EXERCISE INSTRUCTIONS:
Restate every record word for word, without the pictures.

>>>>

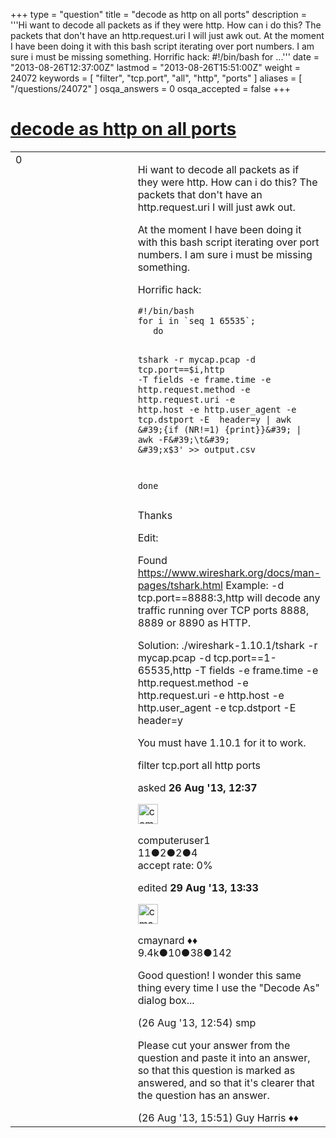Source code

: +++
type = "question"
title = "decode as http on all ports"
description = '''Hi want to decode all packets as if they were http. How can i do this?  The packets that don&#x27;t have an http.request.uri I will just awk out.  At the moment I have been doing it with this bash script iterating over port numbers. I am sure i must be missing something.  Horrific hack:  #!/bin/bash for ...'''
date = "2013-08-26T12:37:00Z"
lastmod = "2013-08-26T15:51:00Z"
weight = 24072
keywords = [ "filter", "tcp.port", "all", "http", "ports" ]
aliases = [ "/questions/24072" ]
osqa_answers = 0
osqa_accepted = false
+++

<div class="headNormal">

# [decode as http on all ports](/questions/24072/decode-as-http-on-all-ports)

</div>

<div id="main-body">

<div id="askform">

<table id="question-table" style="width:100%;"><colgroup><col style="width: 50%" /><col style="width: 50%" /></colgroup><tbody><tr class="odd"><td style="width: 30px; vertical-align: top"><div class="vote-buttons"><span id="post-24072-upvote" class="ajax-command post-vote up" rel="nofollow" title="I like this post (click again to cancel)"> </span><div id="post-24072-score" class="post-score" title="current number of votes">0</div><span id="post-24072-downvote" class="ajax-command post-vote down" rel="nofollow" title="I dont like this post (click again to cancel)"> </span> <span id="favorite-mark" class="ajax-command favorite-mark" rel="nofollow" title="mark/unmark this question as favorite (click again to cancel)"> </span><div id="favorite-count" class="favorite-count"></div></div></td><td><div id="item-right"><div class="question-body"><p>Hi want to decode all packets as if they were http. How can i do this? The packets that don't have an http.request.uri I will just awk out.</p><p>At the moment I have been doing it with this bash script iterating over port numbers. I am sure i must be missing something.</p><p>Horrific hack:</p><pre><code>#!/bin/bash
for i in `seq 1 65535`;
   do

tshark -r mycap.pcap -d tcp.port==$i,http -T fields -e frame.time -e http.request.method -e http.request.uri -e http.host -e http.user_agent -e tcp.dstport -E  header=y | awk &#39;{if (NR!=1) {print}}&#39; | awk -F&#39;\t&#39; &#39;x$3&#39; &gt;&gt; output.csv

  done</code></pre><p>Thanks</p><p>Edit:</p><p>Found <a href="https://www.wireshark.org/docs/man-pages/tshark.html">https://www.wireshark.org/docs/man-pages/tshark.html</a> Example: -d tcp.port==8888:3,http will decode any traffic running over TCP ports 8888, 8889 or 8890 as HTTP.</p><p>Solution: ./wireshark-1.10.1/tshark -r mycap.pcap -d tcp.port==1-65535,http -T fields -e frame.time -e http.request.method -e http.request.uri -e http.host -e http.user_agent -e tcp.dstport -E header=y</p><p>You must have 1.10.1 for it to work.</p></div><div id="question-tags" class="tags-container tags"><span class="post-tag tag-link-filter" rel="tag" title="see questions tagged &#39;filter&#39;">filter</span> <span class="post-tag tag-link-tcp.port" rel="tag" title="see questions tagged &#39;tcp.port&#39;">tcp.port</span> <span class="post-tag tag-link-all" rel="tag" title="see questions tagged &#39;all&#39;">all</span> <span class="post-tag tag-link-http" rel="tag" title="see questions tagged &#39;http&#39;">http</span> <span class="post-tag tag-link-ports" rel="tag" title="see questions tagged &#39;ports&#39;">ports</span></div><div id="question-controls" class="post-controls"></div><div class="post-update-info-container"><div class="post-update-info post-update-info-user"><p>asked <strong>26 Aug '13, 12:37</strong></p><img src="https://secure.gravatar.com/avatar/8eb0ead229db87bf1459695e9183b4e6?s=32&amp;d=identicon&amp;r=g" class="gravatar" width="32" height="32" alt="computeruser1&#39;s gravatar image" /><p><span>computeruser1</span><br />
<span class="score" title="11 reputation points">11</span><span title="2 badges"><span class="badge1">●</span><span class="badgecount">2</span></span><span title="2 badges"><span class="silver">●</span><span class="badgecount">2</span></span><span title="4 badges"><span class="bronze">●</span><span class="badgecount">4</span></span><br />
<span class="accept_rate" title="Rate of the user&#39;s accepted answers">accept rate:</span> <span title="computeruser1 has no accepted answers">0%</span></p></div><div class="post-update-info post-update-info-edited"><p><span> edited <strong>29 Aug '13, 13:33</strong> </span></p><img src="https://secure.gravatar.com/avatar/55158e2322c4e365a5e0a4a0ac3fbcef?s=32&amp;d=identicon&amp;r=g" class="gravatar" width="32" height="32" alt="cmaynard&#39;s gravatar image" /><p><span>cmaynard ♦♦</span><br />
<span class="score" title="9361 reputation points"><span>9.4k</span></span><span title="10 badges"><span class="badge1">●</span><span class="badgecount">10</span></span><span title="38 badges"><span class="silver">●</span><span class="badgecount">38</span></span><span title="142 badges"><span class="bronze">●</span><span class="badgecount">142</span></span></p></div></div><div id="comments-container-24072" class="comments-container"><span id="24073"></span><div id="comment-24073" class="comment"><div id="post-24073-score" class="comment-score"></div><div class="comment-text"><p>Good question! I wonder this same thing every time I use the "Decode As" dialog box...</p></div><div id="comment-24073-info" class="comment-info"><span class="comment-age">(26 Aug '13, 12:54)</span> <span class="comment-user userinfo">smp</span></div></div><span id="24077"></span><div id="comment-24077" class="comment"><div id="post-24077-score" class="comment-score"></div><div class="comment-text"><p>Please cut your answer from the question and paste it into an answer, so that this question is marked as answered, and so that it's clearer that the question has an answer.</p></div><div id="comment-24077-info" class="comment-info"><span class="comment-age">(26 Aug '13, 15:51)</span> <span class="comment-user userinfo">Guy Harris ♦♦</span></div></div></div><div id="comment-tools-24072" class="comment-tools"></div><div class="clear"></div><div id="comment-24072-form-container" class="comment-form-container"></div><div class="clear"></div></div></td></tr></tbody></table>

</div>

</div>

<<<<

THE ANSWER:
Source code

: +++
type = "question"
title = "decode as http on all ports"
description = '''Hi want to decode all packets as if they were http. How can i do this?  The packets that don&#x27;t have an http.request.uri I will just awk out.  At the moment I have been doing it with this bash script iterating over port numbers. I am sure i must be missing something.  Horrific hack:  #!/bin/bash for ...'''
date = "2013-08-26T12:37:00Z"
lastmod = "2013-08-26T15:51:00Z"
weight = 24072
keywords = [ "filter", "tcp.port", "all", "http", "ports" ]
aliases = [ "/questions/24072" ]
osqa_answers = 0
osqa_accepted = false
+++

<div class="headNormal">

# [decode as http on all ports](/questions/24072/decode-as-http-on-all-ports)

</div>

<div id="main-body">

<div id="askform">

<table id="question-table" style="width:100%;"><colgroup><col style="width: 50%" /><col style="width: 50%" /></colgroup><tbody><tr class="odd"><td style="width: 30px; vertical-align: top"><div class="vote-buttons"><span id="post-24072-upvote" class="ajax-command post-vote up" rel="nofollow" title="I like this post (click again to cancel)"> </span><div id="post-24072-score" class="post-score" title="current number of votes">0</div><span id="post-24072-downvote" class="ajax-command post-vote down" rel="nofollow" title="I dont like this post (click again to cancel)"> </span> <span id="favorite-mark" class="ajax-command favorite-mark" rel="nofollow" title="mark/unmark this question as favorite (click again to cancel)"> </span><div id="favorite-count" class="favorite-count"></div></div></td><td><div id="item-right"><div class="question-body"><p>Hi want to decode all packets as if they were http. How can i do this? The packets that don't have an http.request.uri I will just awk out.</p><p>At the moment I have been doing it with this bash script iterating over port numbers. I am sure i must be missing something.</p><p>Horrific hack:</p><pre><code>#!/bin/bash
for i in `seq 1 65535`;
   do

tshark -r mycap.pcap -d tcp.port==$i,http -T fields -e frame.time -e http.request.method -e http.request.uri -e http.host -e http.user_agent -e tcp.dstport -E  header=y | awk &#39;{if (NR!=1) {print}}&#39; | awk -F&#39;\t&#39; &#39;x$3&#39; &gt;&gt; output.csv

  done</code></pre><p>Thanks</p><p>Edit:</p><p>Found <a href="https://www.wireshark.org/docs/man-pages/tshark.html">https://www.wireshark.org/docs/man-pages/tshark.html</a> Example: -d tcp.port==8888:3,http will decode any traffic running over TCP ports 8888, 8889 or 8890 as HTTP.</p><p>Solution: ./wireshark-1.10.1/tshark -r mycap.pcap -d tcp.port==1-65535,http -T fields -e frame.time -e http.request.method -e http.request.uri -e http.host -e http.user_agent -e tcp.dstport -E header=y</p><p>You must have 1.10.1 for it to work.</p></div><div id="question-tags" class="tags-container tags"><span class="post-tag tag-link-filter" rel="tag" title="see questions tagged &#39;filter&#39;">filter</span> <span class="post-tag tag-link-tcp.port" rel="tag" title="see questions tagged &#39;tcp.port&#39;">tcp.port</span> <span class="post-tag tag-link-all" rel="tag" title="see questions tagged &#39;all&#39;">all</span> <span class="post-tag tag-link-http" rel="tag" title="see questions tagged &#39;http&#39;">http</span> <span class="post-tag tag-link-ports" rel="tag" title="see questions tagged &#39;ports&#39;">ports</span></div><div id="question-controls" class="post-controls"></div><div class="post-update-info-container"><div class="post-update-info post-update-info-user"><p>asked <strong>26 Aug '13, 12:37</strong></p><img src="https://secure.gravatar.com/avatar/8eb0ead229db87bf1459695e9183b4e6?s=32&amp;d=identicon&amp;r=g" class="gravatar" width="32" height="32" alt="computeruser1&#39;s gravatar image" /><p><span>computeruser1</span><br />
<span class="score" title="11 reputation points">11</span><span title="2 badges"><span class="badge1">●</span><span class="badgecount">2</span></span><span title="2 badges"><span class="silver">●</span><span class="badgecount">2</span></span><span title="4 badges"><span class="bronze">●</span><span class="badgecount">4</span></span><br />
<span class="accept_rate" title="Rate of the user&#39;s accepted answers">accept rate:</span> <span title="computeruser1 has no accepted answers">0%</span></p></div><div class="post-update-info post-update-info-edited"><p><span> edited <strong>29 Aug '13, 13:33</strong> </span></p><img src="https://secure.gravatar.com/avatar/55158e2322c4e365a5e0a4a0ac3fbcef?s=32&amp;d=identicon&amp;r=g" class="gravatar" width="32" height="32" alt="cmaynard&#39;s gravatar image" /><p><span>cmaynard ♦♦</span><br />
<span class="score" title="9361 reputation points"><span>9.4k</span></span><span title="10 badges"><span class="badge1">●</span><span class="badgecount">10</span></span><span title="38 badges"><span class="silver">●</span><span class="badgecount">38</span></span><span title="142 badges"><span class="bronze">●</span><span class="badgecount">142</span></span></p></div></div><div id="comments-container-24072" class="comments-container"><span id="24073"></span><div id="comment-24073" class="comment"><div id="post-24073-score" class="comment-score"></div><div class="comment-text"><p>Good question! I wonder this same thing every time I use the "Decode As" dialog box...</p></div><div id="comment-24073-info" class="comment-info"><span class="comment-age">(26 Aug '13, 12:54)</span> <span class="comment-user userinfo">smp</span></div></div><span id="24077"></span><div id="comment-24077" class="comment"><div id="post-24077-score" class="comment-score"></div><div class="comment-text"><p>Please cut your answer from the question and paste it into an answer, so that this question is marked as answered, and so that it's clearer that the question has an answer.</p></div><div id="comment-24077-info" class="comment-info"><span class="comment-age">(26 Aug '13, 15:51)</span> <span class="comment-user userinfo">Guy Harris ♦♦</span></div></div></div><div id="comment-tools-24072" class="comment-tools"></div><div class="clear"></div><div id="comment-24072-form-container" class="comment-form-container"></div><div class="clear"></div></div></td></tr></tbody></table>

</div>

</div>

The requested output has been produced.